We also gamed. Timm and I started the evening off with a game of Aton. It was a punch/counterpunch type of game and quite possibly the longest one we had played (game time, not real time). We almost went through the deck twice. I started out jumping into the lead by pushing the points in the first section. By the time he countered, I had switched over to other strategies. It took awhile to get to the first scoring as neither of us were plucking pieces from the board. I think we even had the board just about filled after the the first scoring (which had me in the lead by about 8-9 points). The second scoring round wasn't going as well for me as I was trying to push to get to forty before a second scoring round would go as I knew Timm would have me if it got to that point. I was one point shy of that and Timm did win pretty handedly on points after that. It was a tight, tense game, as they always are. This is one I want to play down in St. Louis in May with some different people.
Three of us from the game group are heading down to the Geekway to the West in May for a few days of gaming convention goodness. Looking forward to it and meeting some more of the wonderful people on the Geek and gaming with some I had met previously.
Chris and Jeff arrived around the same time and I had been reading the rules to Don so we played it. Heh, two Queen Games in a row. Those and the alea are two of my favorite publishers. Anyways, Don is a little card game filler that plays 3-6. It's an auction/set collection game with a closed economy. Except, the bidding is weird as it's based on what cards you are collection and you play people based on what cards they might have too. I don't want to go into it too much but I thought it was a different type of auction and works well for this quick game. Lesson learned - Bid aggressively. Timm had 25, Jeff 23, Chris had 5 and I had 3. I want to play again and whomever won the copy at the Game-a-Thon in March, you really should play it.

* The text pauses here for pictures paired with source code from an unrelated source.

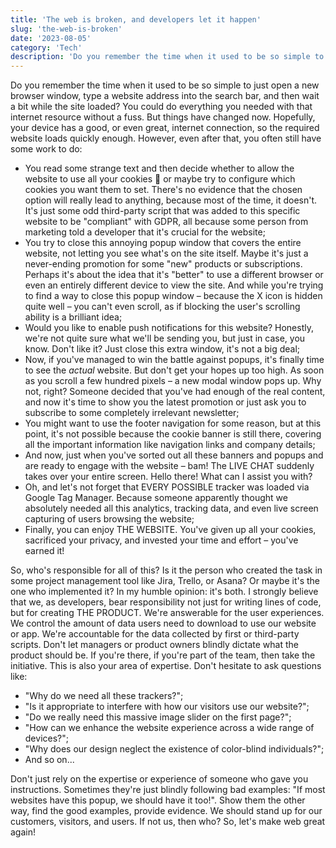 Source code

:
 ```yaml
---
title: 'The web is broken, and developers let it happen'
slug: 'the-web-is-broken'
date: '2023-08-05'
category: 'Tech'
description: 'Do you remember the time when it used to be so simple to just open a new browser window, type a website address into the search bar, and then wait a bit while the site loaded? You could do everything you needed with that internet resource without a fuss. But things have changed now.'
---
```


Do you remember the time when it used to be so simple to just open a new browser window, type a website address into the search bar, and then wait a bit while the site loaded? You could do everything you needed with that internet resource without a fuss. But things have changed now. Hopefully, your device has a good, or even great, internet connection, so the required website loads quickly enough. However, even after that, you often still have some work to do:

- You read some strange text and then decide whether to allow the website to use all your cookies 🍪 or maybe try to configure which cookies you want them to set. There's no evidence that the chosen option will really lead to anything, because most of the time, it doesn't. It's just some odd third-party script that was added to this specific website to be "compliant" with GDPR, all because some person from marketing told a developer that it's crucial for the website;
- You try to close this annoying popup window that covers the entire website, not letting you see what's on the site itself. Maybe it's just a never-ending promotion for some "new" products or subscriptions. Perhaps it's about the idea that it's "better" to use a different browser or even an entirely different device to view the site. And while you're trying to find a way to close this popup window – because the X icon is hidden quite well – you can't even scroll, as if blocking the user's scrolling ability is a brilliant idea;
- Would you like to enable push notifications for this website? Honestly, we're not quite sure what we'll be sending you, but just in case, you know. Don't like it? Just close this extra window, it's not a big deal;
- Now, if you've managed to win the battle against popups, it's finally time to see the _actual_ website. But don't get your hopes up too high. As soon as you scroll a few hundred pixels – a new modal window pops up. Why not, right? Someone decided that you've had enough of the real content, and now it's time to show you the latest promotion or just ask you to subscribe to some completely irrelevant newsletter;
- You might want to use the footer navigation for some reason, but at this point, it's not possible because the cookie banner is still there, covering all the important information like navigation links and company details;
- And now, just when you've sorted out all these banners and popups and are ready to engage with the website – bam! The LIVE CHAT suddenly takes over your entire screen. Hello there! What can I assist you with?
- Oh, and let's not forget that EVERY POSSIBLE tracker was loaded via Google Tag Manager. Because someone apparently thought we absolutely needed all this analytics, tracking data, and even live screen capturing of users browsing the website;
- Finally, you can enjoy THE WEBSITE. You've given up all your cookies, sacrificed your privacy, and invested your time and effort – you've earned it!

So, who's responsible for all of this? Is it the person who created the task in some project management tool like Jira, Trello, or Asana? Or maybe it's the one who implemented it? In my humble opinion: it's both. I strongly believe that we, as developers, bear responsibility not just for writing lines of code, but for creating THE PRODUCT. We're answerable for the user experiences. We control the amount of data users need to download to use our website or app. We're accountable for the data collected by first or third-party scripts. Don't let managers or product owners blindly dictate what the product should be. If you're there, if you're part of the team, then take the initiative. This is also your area of expertise. Don't hesitate to ask questions like:

- "Why do we need all these trackers?";
- "Is it appropriate to interfere with how our visitors use our website?";
- "Do we really need this massive image slider on the first page?";
- "How can we enhance the website experience across a wide range of devices?";
- "Why does our design neglect the existence of color-blind individuals?";
- And so on...

Don't just rely on the expertise or experience of someone who gave you instructions. Sometimes they're just blindly following bad examples: "If most websites have this popup, we should have it too!". Show them the other way, find the good examples, provide evidence. We should stand up for our customers, visitors, and users. If not us, then who? So, let's make web great again!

Timm and I were talking about perhaps over the next 13 weeks playing each of the big box alea games. But, I'm not sure if we all want to do that (I don't know if I want to do that). We still broke out Puerto Rico as it had been awhile (and I just love this game). It was quite a tough battle in this one. Timm was working the quarries, Jeff was shipping, Chris was working money and I was doing my thing. In the second to last round, Jeff took the Captain hoping to end the game that round. We were two victory points short and that was the game. The next round, Timm and Chris were each able to buy another big building and get it manned (or was that the turn before?) Regardless, Timm won this one, too. He had 60, Chris had 58, I had 52 and Jeff had 43. Always a fun game for me.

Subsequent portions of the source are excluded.